===== Data for processing =====
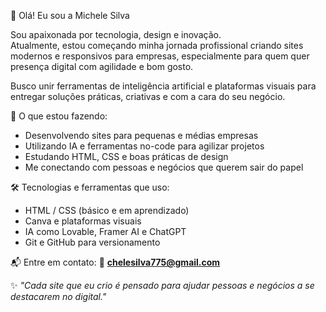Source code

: 👋 Olá! Eu sou a Michele Silva

Sou apaixonada por tecnologia, design e inovação.  
Atualmente, estou começando minha jornada profissional criando sites modernos e responsivos para empresas, especialmente para quem quer presença digital com agilidade e bom gosto.

Busco unir ferramentas de inteligência artificial e plataformas visuais para entregar soluções práticas, criativas e com a cara do seu negócio.

🚀 O que estou fazendo:
- Desenvolvendo sites para pequenas e médias empresas
- Utilizando IA e ferramentas no-code para agilizar projetos
- Estudando HTML, CSS e boas práticas de design
- Me conectando com pessoas e negócios que querem sair do papel

🛠️ Tecnologias e ferramentas que uso:
- HTML / CSS (básico e em aprendizado)
- Canva e plataformas visuais
- IA como Lovable, Framer AI e ChatGPT
- Git e GitHub para versionamento

📬 Entre em contato:
📧 **chelesilva775@gmail.com**

✨ *"Cada site que eu crio é pensado para ajudar pessoas e negócios a se destacarem no digital."*


<!--
**michelefsilva/michelefsilva** is a ✨ _special_ ✨ repository because its `README.md` (this file) appears on your GitHub profile.

Here are some ideas to get you started:

- 🔭 I’m currently working on ...
- 🌱 I’m currently learning ...
- 👯 I’m looking to collaborate on ...
- 🤔 I’m looking for help with ...
- 💬 Ask me about ...
- 📫 How to reach me: ...
- 😄 Pronouns: ...
- ⚡ Fun fact: ...
-->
=====
◆ Required action: What you give back must be the data above, reproduced exactly and free of pictures.

◆ Response:
Source code

: 👋 Olá! Eu sou a Michele Silva

Sou apaixonada por tecnologia, design e inovação.  
Atualmente, estou começando minha jornada profissional criando sites modernos e responsivos para empresas, especialmente para quem quer presença digital com agilidade e bom gosto.

Busco unir ferramentas de inteligência artificial e plataformas visuais para entregar soluções práticas, criativas e com a cara do seu negócio.

🚀 O que estou fazendo:
- Desenvolvendo sites para pequenas e médias empresas
- Utilizando IA e ferramentas no-code para agilizar projetos
- Estudando HTML, CSS e boas práticas de design
- Me conectando com pessoas e negócios que querem sair do papel

🛠️ Tecnologias e ferramentas que uso:
- HTML / CSS (básico e em aprendizado)
- Canva e plataformas visuais
- IA como Lovable, Framer AI e ChatGPT
- Git e GitHub para versionamento

📬 Entre em contato:
📧 **chelesilva775@gmail.com**

✨ *"Cada site que eu crio é pensado para ajudar pessoas e negócios a se destacarem no digital."*


<!--
**michelefsilva/michelefsilva** is a ✨ _special_ ✨ repository because its `README.md` (this file) appears on your GitHub profile.

Here are some ideas to get you started:

- 🔭 I’m currently working on ...
- 🌱 I’m currently learning ...
- 👯 I’m looking to collaborate on ...
- 🤔 I’m looking for help with ...
- 💬 Ask me about ...
- 📫 How to reach me: ...
- 😄 Pronouns: ...
- ⚡ Fun fact: ...
-->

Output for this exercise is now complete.